From Benin Li flew on Monday to Equatorial Guinea ahead of visits in the coming days to Guinea-Bissau, Chad, the Central African Republic, Eritrea and Botswana.

China is keen to gain access to Africa's massive raw material reserves to feed the breakneck growth seen in its own economy. In doing so it has been criticized for dealing with countries such as Sudan and Zimbabwe spurned by the West for human rights abuses.

In November China's courtship of Africa culminated in a summit of 40 African countries in the Chinese capital, with President Wen Jintao saying China wanted to more than double trade with Africa to 100 billion dollars a year by 2010.

Meanwhile, in the New York Times back on Christmas Eve, Jeffrey Gettleman wrote Across Africa, a Sense That U.S. Power Isn’t So Super:

Somalia may be the place that best illustrates a trend sweeping across the African continent: After Sept. 11, 2001, the United States concluded that anarchy and misery aid terrorism, and so it tried to re-engage Africa. But anti-American sentiment on the continent has only grown, and become increasingly nasty. And the United States seems unable to do much about it.

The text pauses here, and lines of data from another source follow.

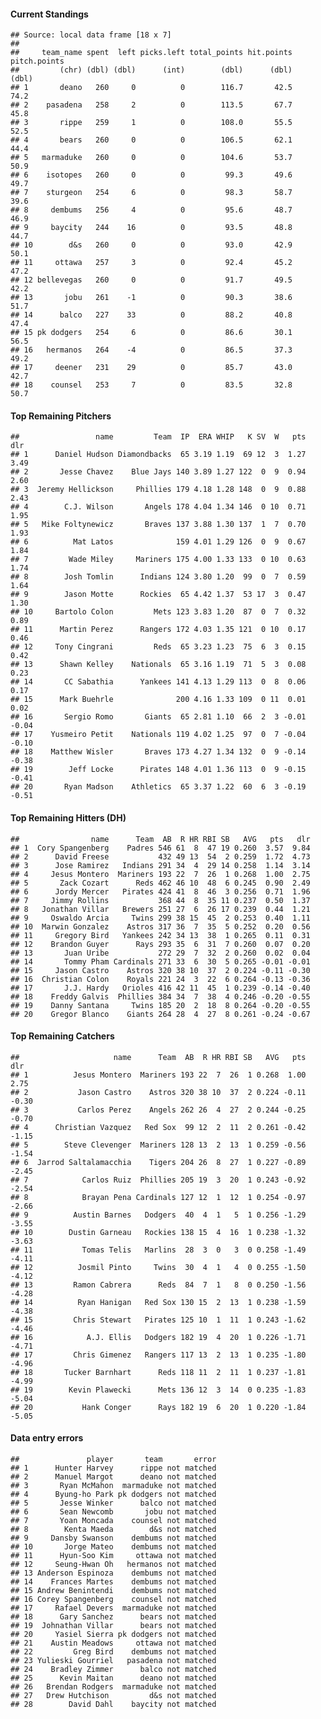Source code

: #### Current Standings

    ## Source: local data frame [18 x 7]
    ## 
    ##     team_name spent  left picks.left total_points hit.points pitch.points
    ##         (chr) (dbl) (dbl)      (int)        (dbl)      (dbl)        (dbl)
    ## 1       deano   260     0          0        116.7       42.5         74.2
    ## 2    pasadena   258     2          0        113.5       67.7         45.8
    ## 3       rippe   259     1          0        108.0       55.5         52.5
    ## 4       bears   260     0          0        106.5       62.1         44.4
    ## 5   marmaduke   260     0          0        104.6       53.7         50.9
    ## 6    isotopes   260     0          0         99.3       49.6         49.7
    ## 7    sturgeon   254     6          0         98.3       58.7         39.6
    ## 8     dembums   256     4          0         95.6       48.7         46.9
    ## 9     baycity   244    16          0         93.5       48.8         44.7
    ## 10        d&s   260     0          0         93.0       42.9         50.1
    ## 11     ottawa   257     3          0         92.4       45.2         47.2
    ## 12 bellevegas   260     0          0         91.7       49.5         42.2
    ## 13       jobu   261    -1          0         90.3       38.6         51.7
    ## 14      balco   227    33          0         88.2       40.8         47.4
    ## 15 pk dodgers   254     6          0         86.6       30.1         56.5
    ## 16   hermanos   264    -4          0         86.5       37.3         49.2
    ## 17     deener   231    29          0         85.7       43.0         42.7
    ## 18    counsel   253     7          0         83.5       32.8         50.7

#### Top Remaining Pitchers

    ##                 name         Team  IP  ERA WHIP   K SV  W   pts   dlr
    ## 1      Daniel Hudson Diamondbacks  65 3.19 1.19  69 12  3  1.27  3.49
    ## 2       Jesse Chavez    Blue Jays 140 3.89 1.27 122  0  9  0.94  2.60
    ## 3  Jeremy Hellickson     Phillies 179 4.18 1.28 148  0  9  0.88  2.43
    ## 4        C.J. Wilson       Angels 178 4.04 1.34 146  0 10  0.71  1.95
    ## 5   Mike Foltynewicz       Braves 137 3.88 1.30 137  1  7  0.70  1.93
    ## 6          Mat Latos              159 4.01 1.29 126  0  9  0.67  1.84
    ## 7         Wade Miley     Mariners 175 4.00 1.33 133  0 10  0.63  1.74
    ## 8        Josh Tomlin      Indians 124 3.80 1.20  99  0  7  0.59  1.64
    ## 9        Jason Motte      Rockies  65 4.42 1.37  53 17  3  0.47  1.30
    ## 10     Bartolo Colon         Mets 123 3.83 1.20  87  0  7  0.32  0.89
    ## 11      Martin Perez      Rangers 172 4.03 1.35 121  0 10  0.17  0.46
    ## 12     Tony Cingrani         Reds  65 3.23 1.23  75  6  3  0.15  0.42
    ## 13      Shawn Kelley    Nationals  65 3.16 1.19  71  5  3  0.08  0.23
    ## 14       CC Sabathia      Yankees 141 4.13 1.29 113  0  8  0.06  0.17
    ## 15      Mark Buehrle              200 4.16 1.33 109  0 11  0.01  0.02
    ## 16       Sergio Romo       Giants  65 2.81 1.10  66  2  3 -0.01 -0.04
    ## 17    Yusmeiro Petit    Nationals 119 4.02 1.25  97  0  7 -0.04 -0.10
    ## 18    Matthew Wisler       Braves 173 4.27 1.34 132  0  9 -0.14 -0.38
    ## 19        Jeff Locke      Pirates 148 4.01 1.36 113  0  9 -0.15 -0.41
    ## 20       Ryan Madson    Athletics  65 3.37 1.22  60  6  3 -0.19 -0.51

#### Top Remaining Hitters (DH)

    ##                name      Team  AB  R HR RBI SB   AVG   pts   dlr
    ## 1  Cory Spangenberg    Padres 546 61  8  47 19 0.260  3.57  9.84
    ## 2      David Freese           432 49 13  54  2 0.259  1.72  4.73
    ## 3      Jose Ramirez   Indians 291 34  4  29 14 0.258  1.14  3.14
    ## 4     Jesus Montero  Mariners 193 22  7  26  1 0.268  1.00  2.75
    ## 5       Zack Cozart      Reds 462 46 10  48  6 0.245  0.90  2.49
    ## 6      Jordy Mercer   Pirates 424 41  8  46  3 0.256  0.71  1.96
    ## 7     Jimmy Rollins           368 44  8  35 11 0.237  0.50  1.37
    ## 8   Jonathan Villar   Brewers 251 27  6  26 17 0.239  0.44  1.21
    ## 9     Oswaldo Arcia     Twins 299 38 15  45  2 0.253  0.40  1.11
    ## 10  Marwin Gonzalez    Astros 317 36  7  35  5 0.252  0.20  0.56
    ## 11     Gregory Bird   Yankees 242 34 13  38  1 0.265  0.11  0.31
    ## 12    Brandon Guyer      Rays 293 35  6  31  7 0.260  0.07  0.20
    ## 13       Juan Uribe           272 29  7  32  2 0.260  0.02  0.04
    ## 14       Tommy Pham Cardinals 271 33  6  30  5 0.265 -0.01 -0.01
    ## 15     Jason Castro    Astros 320 38 10  37  2 0.224 -0.11 -0.30
    ## 16  Christian Colon    Royals 221 24  3  22  6 0.264 -0.13 -0.36
    ## 17       J.J. Hardy   Orioles 416 42 11  45  1 0.239 -0.14 -0.40
    ## 18    Freddy Galvis  Phillies 384 34  7  38  4 0.246 -0.20 -0.55
    ## 19    Danny Santana     Twins 185 20  2  18  8 0.264 -0.20 -0.55
    ## 20    Gregor Blanco    Giants 264 28  4  27  8 0.261 -0.24 -0.67

#### Top Remaining Catchers

    ##                     name      Team  AB  R HR RBI SB   AVG   pts   dlr
    ## 1          Jesus Montero  Mariners 193 22  7  26  1 0.268  1.00  2.75
    ## 2           Jason Castro    Astros 320 38 10  37  2 0.224 -0.11 -0.30
    ## 3           Carlos Perez    Angels 262 26  4  27  2 0.244 -0.25 -0.70
    ## 4      Christian Vazquez   Red Sox  99 12  2  11  2 0.261 -0.42 -1.15
    ## 5        Steve Clevenger  Mariners 128 13  2  13  1 0.259 -0.56 -1.54
    ## 6  Jarrod Saltalamacchia    Tigers 204 26  8  27  1 0.227 -0.89 -2.45
    ## 7            Carlos Ruiz  Phillies 205 19  3  20  1 0.243 -0.92 -2.54
    ## 8            Brayan Pena Cardinals 127 12  1  12  1 0.254 -0.97 -2.66
    ## 9          Austin Barnes   Dodgers  40  4  1   5  1 0.256 -1.29 -3.55
    ## 10        Dustin Garneau   Rockies 138 15  4  16  1 0.238 -1.32 -3.63
    ## 11           Tomas Telis   Marlins  28  3  0   3  0 0.258 -1.49 -4.11
    ## 12          Josmil Pinto     Twins  30  4  1   4  0 0.255 -1.50 -4.12
    ## 13         Ramon Cabrera      Reds  84  7  1   8  0 0.250 -1.56 -4.28
    ## 14          Ryan Hanigan   Red Sox 130 15  2  13  1 0.238 -1.59 -4.38
    ## 15         Chris Stewart   Pirates 125 10  1  11  1 0.243 -1.62 -4.46
    ## 16            A.J. Ellis   Dodgers 182 19  4  20  1 0.226 -1.71 -4.71
    ## 17         Chris Gimenez   Rangers 117 13  2  13  1 0.235 -1.80 -4.96
    ## 18       Tucker Barnhart      Reds 118 11  2  11  1 0.237 -1.81 -4.99
    ## 19        Kevin Plawecki      Mets 136 12  3  14  0 0.235 -1.83 -5.04
    ## 20           Hank Conger      Rays 182 19  6  20  1 0.220 -1.84 -5.05

#### Data entry errors

    ##               player       team       error
    ## 1      Hunter Harvey      rippe not matched
    ## 2      Manuel Margot      deano not matched
    ## 3       Ryan McMahon  marmaduke not matched
    ## 4      Byung-ho Park pk dodgers not matched
    ## 5       Jesse Winker      balco not matched
    ## 6       Sean Newcomb       jobu not matched
    ## 7       Yoan Moncada    counsel not matched
    ## 8        Kenta Maeda        d&s not matched
    ## 9     Dansby Swanson    dembums not matched
    ## 10       Jorge Mateo    dembums not matched
    ## 11      Hyun-Soo Kim     ottawa not matched
    ## 12     Seung-Hwan Oh   hermanos not matched
    ## 13 Anderson Espinoza    dembums not matched
    ## 14    Frances Martes    dembums not matched
    ## 15 Andrew Benintendi    dembums not matched
    ## 16 Corey Spangenberg    counsel not matched
    ## 17     Rafael Devers  marmaduke not matched
    ## 18      Gary Sanchez      bears not matched
    ## 19  Johnathan Villar      bears not matched
    ## 20     Yasiel Sierra pk dodgers not matched
    ## 21    Austin Meadows     ottawa not matched
    ## 22         Greg Bird    dembums not matched
    ## 23 Yulieski Gourriel   pasadena not matched
    ## 24    Bradley Zimmer      balco not matched
    ## 25      Kevin Maitan      deano not matched
    ## 26   Brendan Rodgers  marmaduke not matched
    ## 27   Drew Hutchison         d&s not matched
    ## 28        David Dahl    baycity not matched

A number of experts on Africa trace those developments to a sense not of American power, but of its decline — a perception that the United States is no longer the only power that counts, that it is too bogged down in the Middle East to be a real threat here, and so it can be ignored or defied with impunity.

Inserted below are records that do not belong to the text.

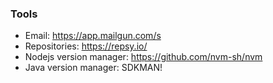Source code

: ### Tools
- Email: https://app.mailgun.com/s
- Repositories: https://repsy.io/
- Nodejs version manager: https://github.com/nvm-sh/nvm
- Java version manager: SDKMAN! 
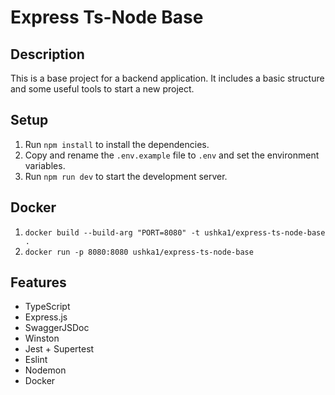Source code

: # Express Ts-Node Base

## Description

This is a base project for a backend application. It includes a basic structure and some useful tools to start a new project.

## Setup

1. Run `npm install` to install the dependencies.
1. Copy and rename the `.env.example` file to `.env` and set the environment variables.
1. Run `npm run dev` to start the development server.

## Docker

1. `docker build --build-arg "PORT=8080" -t ushka1/express-ts-node-base .`
1. `docker run -p 8080:8080 ushka1/express-ts-node-base`

## Features

- TypeScript
- Express.js
- SwaggerJSDoc
- Winston
- Jest + Supertest
- Eslint
- Nodemon
- Docker
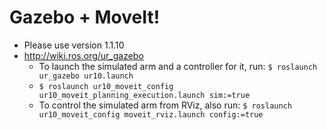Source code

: # Gazebo + MoveIt!
* Please use version 1.1.10
* http://wiki.ros.org/ur_gazebo
  * To launch the simulated arm and a controller for it, run:
    `$ roslaunch ur_gazebo ur10.launch`
  * `$ roslaunch ur10_moveit_config ur10_moveit_planning_execution.launch sim:=true`
  * To control the simulated arm from RViz, also run:
    `$ roslaunch ur10_moveit_config moveit_rviz.launch config:=true`
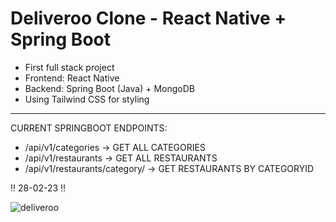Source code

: # Deliveroo Clone - React Native + Spring Boot

- First full stack project
- Frontend: React Native
- Backend: Spring Boot (Java) + MongoDB
- Using Tailwind CSS for styling

---------------

CURRENT SPRINGBOOT ENDPOINTS:

- /api/v1/categories  ->  GET ALL CATEGORIES
- /api/v1/restaurants  ->  GET ALL RESTAURANTS
- /api/v1/restaurants/category/<categoryID>  ->  GET RESTAURANTS BY CATEGORYID

!! 28-02-23 !!

![deliveroo](https://user-images.githubusercontent.com/120139042/221728919-08af0005-f83b-41db-8c41-5121dd00dab1.png)

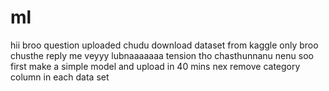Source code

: # ml
hii
broo question uploaded chudu
download dataset from kaggle only
broo chusthe reply me
veyyy lubnaaaaaaa
tension tho chasthunnanu nenu
soo first make a simple model and upload in 40 mins
nex remove  category column in each data set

American officials, for example, acknowledge that they are at a loss about what to do about the on-again, off-again Somali crisis, which cracked open last week when the two forces dueling for power blasted away at each other in their first major confrontation. In this case, there are a lot of reasons why many of the people don’t like Americans, starting with the United States’ botched efforts to play peacemaker in the early 1990s to its current support for Ethiopia, which is taking sides in Somalia’s internal politics.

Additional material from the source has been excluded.